The tiny doors in Florence’s walls
If you’ve ever paid a visit to Florence, you’ll surely have noticed the strangely placed miniature wooden doors in the walls of many palaces and grand homes. Well, they’re not teeny tiny doors for elves, messenger pigeons or ravens, they are in fact ‘wine portals’, or rather they once were, back in the day.
Tuscan Palaces were often designed to resemble the bank vaults of their owners, with limited access and windows well away from street level. Keeping the ‘riff-raff’ away from the homes of the wealthy may have seemed like a good idea while Tuscany prospered, but after the Renaissance, when fortunes began to decline, families looked to new sources of income and many turned to agriculture.

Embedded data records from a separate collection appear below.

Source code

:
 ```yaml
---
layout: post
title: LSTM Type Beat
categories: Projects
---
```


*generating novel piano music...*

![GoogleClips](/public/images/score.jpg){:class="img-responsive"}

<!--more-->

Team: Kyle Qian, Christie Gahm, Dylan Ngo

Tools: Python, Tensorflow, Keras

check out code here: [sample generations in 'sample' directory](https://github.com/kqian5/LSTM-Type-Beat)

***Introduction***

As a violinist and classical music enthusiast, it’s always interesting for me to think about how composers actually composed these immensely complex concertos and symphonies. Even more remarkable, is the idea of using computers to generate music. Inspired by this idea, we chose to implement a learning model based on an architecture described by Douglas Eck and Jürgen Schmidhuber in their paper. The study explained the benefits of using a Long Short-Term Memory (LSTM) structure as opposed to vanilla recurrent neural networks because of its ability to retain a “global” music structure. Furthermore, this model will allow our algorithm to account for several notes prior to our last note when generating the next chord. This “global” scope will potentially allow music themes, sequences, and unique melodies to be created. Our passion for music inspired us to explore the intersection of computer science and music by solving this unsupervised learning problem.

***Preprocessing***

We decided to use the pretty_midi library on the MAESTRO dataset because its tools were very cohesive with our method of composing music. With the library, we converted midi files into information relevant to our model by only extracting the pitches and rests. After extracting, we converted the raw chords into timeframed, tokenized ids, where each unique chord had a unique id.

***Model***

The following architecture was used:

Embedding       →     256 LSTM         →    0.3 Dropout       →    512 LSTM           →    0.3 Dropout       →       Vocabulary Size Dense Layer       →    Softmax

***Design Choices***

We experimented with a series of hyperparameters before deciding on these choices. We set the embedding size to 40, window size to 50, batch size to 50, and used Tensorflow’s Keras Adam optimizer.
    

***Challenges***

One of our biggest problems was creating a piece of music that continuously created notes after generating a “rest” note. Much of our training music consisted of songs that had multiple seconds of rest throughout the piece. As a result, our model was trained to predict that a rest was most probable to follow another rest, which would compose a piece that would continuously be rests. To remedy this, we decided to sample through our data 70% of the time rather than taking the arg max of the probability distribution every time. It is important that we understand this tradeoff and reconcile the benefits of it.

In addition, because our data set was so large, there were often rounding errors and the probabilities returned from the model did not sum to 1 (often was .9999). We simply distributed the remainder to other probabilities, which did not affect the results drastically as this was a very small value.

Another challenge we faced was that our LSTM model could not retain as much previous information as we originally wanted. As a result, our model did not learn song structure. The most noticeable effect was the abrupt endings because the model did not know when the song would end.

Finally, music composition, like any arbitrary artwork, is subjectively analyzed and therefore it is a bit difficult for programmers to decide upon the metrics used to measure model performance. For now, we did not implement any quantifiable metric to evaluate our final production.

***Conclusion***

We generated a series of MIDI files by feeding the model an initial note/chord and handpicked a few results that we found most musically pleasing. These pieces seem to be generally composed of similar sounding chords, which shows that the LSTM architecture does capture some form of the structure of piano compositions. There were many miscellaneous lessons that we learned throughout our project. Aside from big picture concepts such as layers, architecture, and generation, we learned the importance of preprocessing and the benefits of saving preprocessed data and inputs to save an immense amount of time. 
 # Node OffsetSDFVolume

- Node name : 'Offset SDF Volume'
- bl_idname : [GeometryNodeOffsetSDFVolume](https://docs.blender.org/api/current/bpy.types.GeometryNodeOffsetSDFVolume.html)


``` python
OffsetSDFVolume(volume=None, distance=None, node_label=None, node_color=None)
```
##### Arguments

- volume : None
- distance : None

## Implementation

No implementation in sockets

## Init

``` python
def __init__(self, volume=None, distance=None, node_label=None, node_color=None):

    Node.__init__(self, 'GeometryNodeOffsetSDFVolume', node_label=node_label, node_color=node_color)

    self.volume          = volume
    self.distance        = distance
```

Wine especially became popular – after all, why not cultivate something valuable you also happen to love. But when it came to selling the wine, the realization that the estate owner would have to interact with the general public outside caused concern. So rather than invite them into their palaces, several small doors were created in the walls, allowing just enough room for a flask of wine – which became known as ‘buchette vino’ to be passed through. Other agricultural products, like olive oil and ham, were also sold through the doors, but few capture the imagination as much as wine. Today, the doors are protected for their architectural significance, but sadly, a knock on them now will most likely go unanswered.